**WHAT IS NEEDED:**
Among the records below, determine how many lines have the word "lobby" in them; output only the number.

════

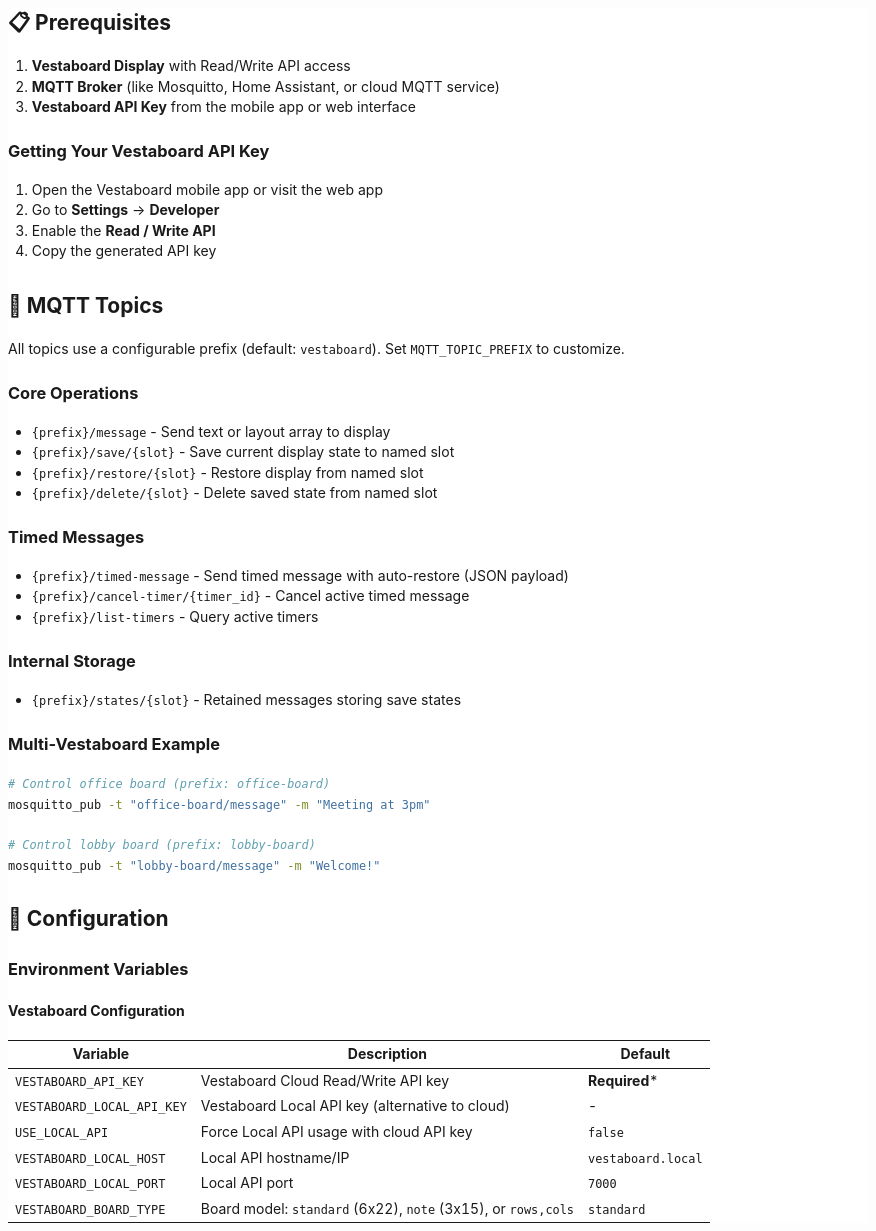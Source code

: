 ## 📋 Prerequisites

1. **Vestaboard Display** with Read/Write API access
2. **MQTT Broker** (like Mosquitto, Home Assistant, or cloud MQTT service)
3. **Vestaboard API Key** from the mobile app or web interface

### Getting Your Vestaboard API Key

1. Open the Vestaboard mobile app or visit the web app
2. Go to **Settings** → **Developer**
3. Enable the **Read / Write API**
4. Copy the generated API key

## 📡 MQTT Topics

All topics use a configurable prefix (default: `vestaboard`). Set `MQTT_TOPIC_PREFIX` to customize.

### Core Operations
- `{prefix}/message` - Send text or layout array to display
- `{prefix}/save/{slot}` - Save current display state to named slot
- `{prefix}/restore/{slot}` - Restore display from named slot
- `{prefix}/delete/{slot}` - Delete saved state from named slot

### Timed Messages
- `{prefix}/timed-message` - Send timed message with auto-restore (JSON payload)
- `{prefix}/cancel-timer/{timer_id}` - Cancel active timed message
- `{prefix}/list-timers` - Query active timers

### Internal Storage
- `{prefix}/states/{slot}` - Retained messages storing save states

### Multi-Vestaboard Example
```bash
# Control office board (prefix: office-board)
mosquitto_pub -t "office-board/message" -m "Meeting at 3pm"

# Control lobby board (prefix: lobby-board)
mosquitto_pub -t "lobby-board/message" -m "Welcome!"
```

## 🔧 Configuration

### Environment Variables

#### Vestaboard Configuration

| Variable | Description | Default |
|----------|-------------|---------|
| `VESTABOARD_API_KEY` | Vestaboard Cloud Read/Write API key | **Required*** |
| `VESTABOARD_LOCAL_API_KEY` | Vestaboard Local API key (alternative to cloud) | - |
| `USE_LOCAL_API` | Force Local API usage with cloud API key | `false` |
| `VESTABOARD_LOCAL_HOST` | Local API hostname/IP | `vestaboard.local` |
| `VESTABOARD_LOCAL_PORT` | Local API port | `7000` |
| `VESTABOARD_BOARD_TYPE` | Board model: `standard` (6x22), `note` (3x15), or `rows,cols` | `standard` |
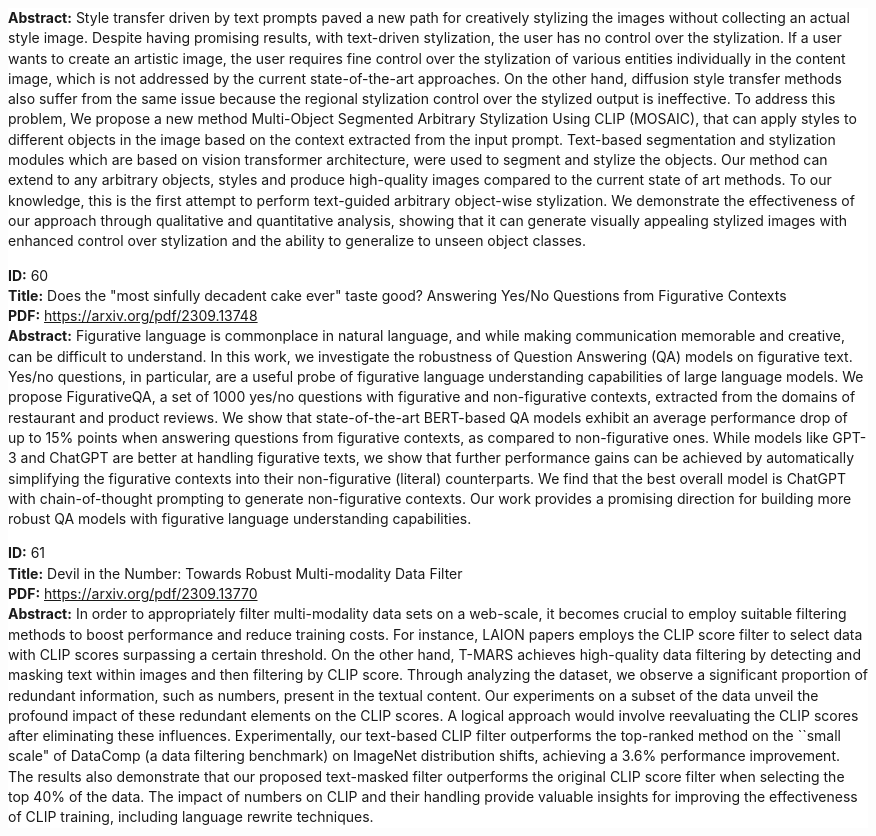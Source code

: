 **Abstract:** Style transfer driven by text prompts paved a new path for creatively stylizing the images without collecting an actual style image. Despite having promising results, with text-driven stylization, the user has no control over the stylization. If a user wants to create an artistic image, the user requires fine control over the stylization of various entities individually in the content image, which is not addressed by the current state-of-the-art approaches. On the other hand, diffusion style transfer methods also suffer from the same issue because the regional stylization control over the stylized output is ineffective. To address this problem, We propose a new method Multi-Object Segmented Arbitrary Stylization Using CLIP (MOSAIC), that can apply styles to different objects in the image based on the context extracted from the input prompt. Text-based segmentation and stylization modules which are based on vision transformer architecture, were used to segment and stylize the objects. Our method can extend to any arbitrary objects, styles and produce high-quality images compared to the current state of art methods. To our knowledge, this is the first attempt to perform text-guided arbitrary object-wise stylization. We demonstrate the effectiveness of our approach through qualitative and quantitative analysis, showing that it can generate visually appealing stylized images with enhanced control over stylization and the ability to generalize to unseen object classes. 

**ID:** 60  
**Title:** Does the "most sinfully decadent cake ever" taste good? Answering Yes/No  Questions from Figurative Contexts  
**PDF:** https://arxiv.org/pdf/2309.13748  
**Abstract:** Figurative language is commonplace in natural language, and while making communication memorable and creative, can be difficult to understand. In this work, we investigate the robustness of Question Answering (QA) models on figurative text. Yes/no questions, in particular, are a useful probe of figurative language understanding capabilities of large language models. We propose FigurativeQA, a set of 1000 yes/no questions with figurative and non-figurative contexts, extracted from the domains of restaurant and product reviews. We show that state-of-the-art BERT-based QA models exhibit an average performance drop of up to 15\% points when answering questions from figurative contexts, as compared to non-figurative ones. While models like GPT-3 and ChatGPT are better at handling figurative texts, we show that further performance gains can be achieved by automatically simplifying the figurative contexts into their non-figurative (literal) counterparts. We find that the best overall model is ChatGPT with chain-of-thought prompting to generate non-figurative contexts. Our work provides a promising direction for building more robust QA models with figurative language understanding capabilities. 

**ID:** 61  
**Title:** Devil in the Number: Towards Robust Multi-modality Data Filter  
**PDF:** https://arxiv.org/pdf/2309.13770  
**Abstract:** In order to appropriately filter multi-modality data sets on a web-scale, it becomes crucial to employ suitable filtering methods to boost performance and reduce training costs. For instance, LAION papers employs the CLIP score filter to select data with CLIP scores surpassing a certain threshold. On the other hand, T-MARS achieves high-quality data filtering by detecting and masking text within images and then filtering by CLIP score. Through analyzing the dataset, we observe a significant proportion of redundant information, such as numbers, present in the textual content. Our experiments on a subset of the data unveil the profound impact of these redundant elements on the CLIP scores. A logical approach would involve reevaluating the CLIP scores after eliminating these influences. Experimentally, our text-based CLIP filter outperforms the top-ranked method on the ``small scale" of DataComp (a data filtering benchmark) on ImageNet distribution shifts, achieving a 3.6% performance improvement. The results also demonstrate that our proposed text-masked filter outperforms the original CLIP score filter when selecting the top 40% of the data. The impact of numbers on CLIP and their handling provide valuable insights for improving the effectiveness of CLIP training, including language rewrite techniques.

════

**ANSWER TO THE EXERCISE:**
2